Material for this exercise —
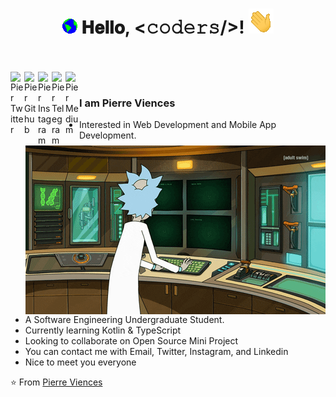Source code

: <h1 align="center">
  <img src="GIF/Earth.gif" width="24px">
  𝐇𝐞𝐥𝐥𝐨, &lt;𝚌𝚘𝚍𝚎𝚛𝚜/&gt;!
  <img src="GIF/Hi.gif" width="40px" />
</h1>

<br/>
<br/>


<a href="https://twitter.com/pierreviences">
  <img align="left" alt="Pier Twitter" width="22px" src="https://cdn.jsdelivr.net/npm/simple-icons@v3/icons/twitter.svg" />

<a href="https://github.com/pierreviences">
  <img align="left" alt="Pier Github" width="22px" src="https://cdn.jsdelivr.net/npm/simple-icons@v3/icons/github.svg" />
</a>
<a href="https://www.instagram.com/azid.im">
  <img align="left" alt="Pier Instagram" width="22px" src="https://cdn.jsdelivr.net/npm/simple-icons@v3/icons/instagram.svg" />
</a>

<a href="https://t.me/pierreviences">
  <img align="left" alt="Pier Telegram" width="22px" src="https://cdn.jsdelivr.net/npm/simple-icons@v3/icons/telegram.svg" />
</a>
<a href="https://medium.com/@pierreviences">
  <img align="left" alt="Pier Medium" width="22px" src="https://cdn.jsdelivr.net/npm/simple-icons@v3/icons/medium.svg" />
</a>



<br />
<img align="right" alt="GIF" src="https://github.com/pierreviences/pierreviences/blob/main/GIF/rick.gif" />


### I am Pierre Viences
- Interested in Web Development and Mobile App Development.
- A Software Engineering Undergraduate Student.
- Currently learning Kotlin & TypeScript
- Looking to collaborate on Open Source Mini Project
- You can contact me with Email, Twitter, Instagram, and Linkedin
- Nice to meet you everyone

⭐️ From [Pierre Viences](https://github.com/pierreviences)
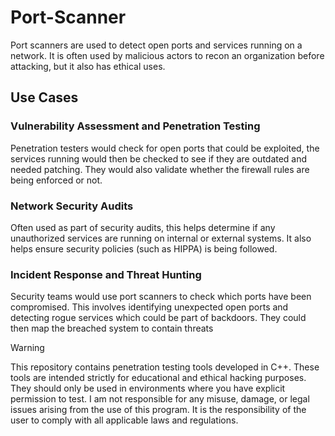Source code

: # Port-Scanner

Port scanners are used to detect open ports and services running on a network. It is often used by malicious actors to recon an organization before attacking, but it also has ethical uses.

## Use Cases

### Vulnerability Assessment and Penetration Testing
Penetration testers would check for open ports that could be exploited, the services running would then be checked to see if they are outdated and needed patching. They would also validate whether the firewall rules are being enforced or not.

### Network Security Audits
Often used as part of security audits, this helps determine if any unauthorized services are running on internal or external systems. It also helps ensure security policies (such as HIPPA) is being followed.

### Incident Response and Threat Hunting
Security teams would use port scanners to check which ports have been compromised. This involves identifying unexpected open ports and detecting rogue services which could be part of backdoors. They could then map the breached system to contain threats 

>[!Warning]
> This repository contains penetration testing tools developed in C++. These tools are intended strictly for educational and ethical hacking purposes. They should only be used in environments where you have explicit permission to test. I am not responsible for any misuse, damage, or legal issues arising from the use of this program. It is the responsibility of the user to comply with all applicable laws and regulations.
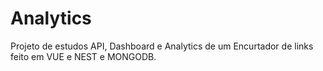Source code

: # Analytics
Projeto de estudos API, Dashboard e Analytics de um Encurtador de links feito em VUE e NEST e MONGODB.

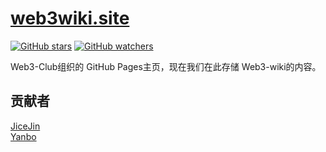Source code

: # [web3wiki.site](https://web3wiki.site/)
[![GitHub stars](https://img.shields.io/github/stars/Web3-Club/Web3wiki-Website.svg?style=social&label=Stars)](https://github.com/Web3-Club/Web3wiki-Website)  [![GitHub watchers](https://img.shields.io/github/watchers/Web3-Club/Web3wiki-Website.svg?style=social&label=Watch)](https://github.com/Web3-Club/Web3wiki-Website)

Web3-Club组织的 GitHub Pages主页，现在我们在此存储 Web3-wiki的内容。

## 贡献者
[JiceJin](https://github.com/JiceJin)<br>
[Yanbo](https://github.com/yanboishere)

What you are asked to do —
For each line above that contains "width", make a copy.

Response to the task —
  <img src="GIF/Earth.gif" width="24px">
  <img src="GIF/Hi.gif" width="40px" />
  <img align="left" alt="Pier Twitter" width="22px" src="https://cdn.jsdelivr.net/npm/simple-icons@v3/icons/twitter.svg" />
  <img align="left" alt="Pier Github" width="22px" src="https://cdn.jsdelivr.net/npm/simple-icons@v3/icons/github.svg" />
  <img align="left" alt="Pier Instagram" width="22px" src="https://cdn.jsdelivr.net/npm/simple-icons@v3/icons/instagram.svg" />
  <img align="left" alt="Pier Telegram" width="22px" src="https://cdn.jsdelivr.net/npm/simple-icons@v3/icons/telegram.svg" />
  <img align="left" alt="Pier Medium" width="22px" src="https://cdn.jsdelivr.net/npm/simple-icons@v3/icons/medium.svg" />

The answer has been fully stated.